───── SOURCE MATERIAL ─────

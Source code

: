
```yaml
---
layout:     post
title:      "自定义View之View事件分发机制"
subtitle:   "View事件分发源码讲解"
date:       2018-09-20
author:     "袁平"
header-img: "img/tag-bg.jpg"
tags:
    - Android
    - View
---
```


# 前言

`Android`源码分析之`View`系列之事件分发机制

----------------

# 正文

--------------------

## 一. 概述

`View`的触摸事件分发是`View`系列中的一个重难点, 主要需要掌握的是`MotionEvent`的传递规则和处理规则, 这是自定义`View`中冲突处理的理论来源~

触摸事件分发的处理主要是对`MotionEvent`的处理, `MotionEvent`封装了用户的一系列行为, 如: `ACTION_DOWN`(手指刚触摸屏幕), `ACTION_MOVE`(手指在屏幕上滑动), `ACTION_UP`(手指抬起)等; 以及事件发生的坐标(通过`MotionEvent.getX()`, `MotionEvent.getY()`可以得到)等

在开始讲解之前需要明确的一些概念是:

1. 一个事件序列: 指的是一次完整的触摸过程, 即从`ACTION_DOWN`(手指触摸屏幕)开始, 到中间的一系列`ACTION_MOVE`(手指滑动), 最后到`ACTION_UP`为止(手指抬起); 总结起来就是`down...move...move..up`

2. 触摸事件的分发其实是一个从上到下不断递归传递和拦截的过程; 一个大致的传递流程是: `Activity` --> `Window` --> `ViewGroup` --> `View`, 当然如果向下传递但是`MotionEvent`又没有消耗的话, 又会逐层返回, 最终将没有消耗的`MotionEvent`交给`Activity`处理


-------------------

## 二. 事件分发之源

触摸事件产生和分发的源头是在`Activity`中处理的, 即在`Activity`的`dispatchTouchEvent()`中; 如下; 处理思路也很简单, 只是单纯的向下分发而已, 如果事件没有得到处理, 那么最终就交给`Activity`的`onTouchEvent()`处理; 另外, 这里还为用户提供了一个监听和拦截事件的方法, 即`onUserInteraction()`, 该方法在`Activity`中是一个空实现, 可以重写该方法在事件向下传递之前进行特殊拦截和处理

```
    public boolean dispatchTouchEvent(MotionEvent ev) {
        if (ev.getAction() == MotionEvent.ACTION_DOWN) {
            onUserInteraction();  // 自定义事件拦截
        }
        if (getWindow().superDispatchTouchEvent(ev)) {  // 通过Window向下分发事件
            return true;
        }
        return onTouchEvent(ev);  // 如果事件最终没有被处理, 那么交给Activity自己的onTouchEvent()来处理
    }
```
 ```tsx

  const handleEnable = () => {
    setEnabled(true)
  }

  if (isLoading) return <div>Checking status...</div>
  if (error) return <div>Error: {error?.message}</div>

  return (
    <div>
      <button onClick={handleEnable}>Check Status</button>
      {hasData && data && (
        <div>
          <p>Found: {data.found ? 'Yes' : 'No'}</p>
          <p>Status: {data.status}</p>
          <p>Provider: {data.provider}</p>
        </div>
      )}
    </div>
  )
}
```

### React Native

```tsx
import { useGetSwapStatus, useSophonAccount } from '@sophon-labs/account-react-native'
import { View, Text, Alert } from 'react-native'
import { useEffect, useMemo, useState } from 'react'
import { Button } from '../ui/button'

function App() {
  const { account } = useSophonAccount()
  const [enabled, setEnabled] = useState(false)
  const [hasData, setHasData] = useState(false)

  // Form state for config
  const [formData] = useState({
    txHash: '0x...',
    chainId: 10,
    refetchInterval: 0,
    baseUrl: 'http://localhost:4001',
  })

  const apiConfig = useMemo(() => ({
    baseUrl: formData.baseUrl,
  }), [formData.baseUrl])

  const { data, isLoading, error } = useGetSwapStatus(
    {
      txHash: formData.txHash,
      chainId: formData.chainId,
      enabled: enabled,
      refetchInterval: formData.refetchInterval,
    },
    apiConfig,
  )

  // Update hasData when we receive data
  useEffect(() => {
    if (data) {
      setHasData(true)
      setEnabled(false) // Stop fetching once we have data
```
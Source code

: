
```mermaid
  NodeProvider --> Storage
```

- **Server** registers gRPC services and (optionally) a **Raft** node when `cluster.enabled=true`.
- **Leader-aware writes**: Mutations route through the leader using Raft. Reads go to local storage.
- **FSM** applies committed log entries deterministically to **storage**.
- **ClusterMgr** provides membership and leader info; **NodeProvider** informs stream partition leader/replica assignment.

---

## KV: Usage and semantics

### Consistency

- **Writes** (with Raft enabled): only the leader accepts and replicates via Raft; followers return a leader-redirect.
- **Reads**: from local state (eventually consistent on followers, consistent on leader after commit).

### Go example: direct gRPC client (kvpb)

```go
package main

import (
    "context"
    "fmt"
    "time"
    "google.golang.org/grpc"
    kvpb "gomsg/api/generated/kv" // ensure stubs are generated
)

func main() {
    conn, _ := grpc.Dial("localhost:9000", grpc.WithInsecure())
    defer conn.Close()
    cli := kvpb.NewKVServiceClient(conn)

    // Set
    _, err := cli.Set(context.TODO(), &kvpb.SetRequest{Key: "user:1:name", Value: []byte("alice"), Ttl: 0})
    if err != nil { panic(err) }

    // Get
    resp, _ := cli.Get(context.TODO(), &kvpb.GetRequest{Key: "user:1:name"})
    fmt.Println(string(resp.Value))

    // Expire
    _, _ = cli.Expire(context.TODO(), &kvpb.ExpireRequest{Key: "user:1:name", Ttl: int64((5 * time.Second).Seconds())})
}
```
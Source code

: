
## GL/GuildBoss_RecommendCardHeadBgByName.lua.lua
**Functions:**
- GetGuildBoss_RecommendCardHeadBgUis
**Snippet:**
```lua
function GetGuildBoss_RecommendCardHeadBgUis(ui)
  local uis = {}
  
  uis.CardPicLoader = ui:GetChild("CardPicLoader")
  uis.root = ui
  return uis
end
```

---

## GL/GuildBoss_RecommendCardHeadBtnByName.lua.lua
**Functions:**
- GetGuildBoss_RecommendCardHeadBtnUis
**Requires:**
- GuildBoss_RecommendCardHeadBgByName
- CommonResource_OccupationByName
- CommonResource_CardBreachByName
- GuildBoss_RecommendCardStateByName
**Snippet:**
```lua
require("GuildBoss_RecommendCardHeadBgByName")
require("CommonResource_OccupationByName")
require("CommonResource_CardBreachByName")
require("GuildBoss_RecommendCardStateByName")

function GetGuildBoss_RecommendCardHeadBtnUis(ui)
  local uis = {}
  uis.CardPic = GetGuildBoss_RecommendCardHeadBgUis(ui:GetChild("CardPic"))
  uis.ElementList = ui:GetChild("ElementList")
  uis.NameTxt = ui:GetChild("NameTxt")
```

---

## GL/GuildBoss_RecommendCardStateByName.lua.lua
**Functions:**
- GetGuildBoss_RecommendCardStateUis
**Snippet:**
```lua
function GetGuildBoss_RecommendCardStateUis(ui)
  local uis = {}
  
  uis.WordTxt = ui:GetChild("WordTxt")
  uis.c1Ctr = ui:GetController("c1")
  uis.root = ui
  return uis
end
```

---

─────

# EXERCISE DIRECTIONS
The answer should be a single number: the count of lines in the data that include the string "kvpb".

# EXERCISE RESPONSE
6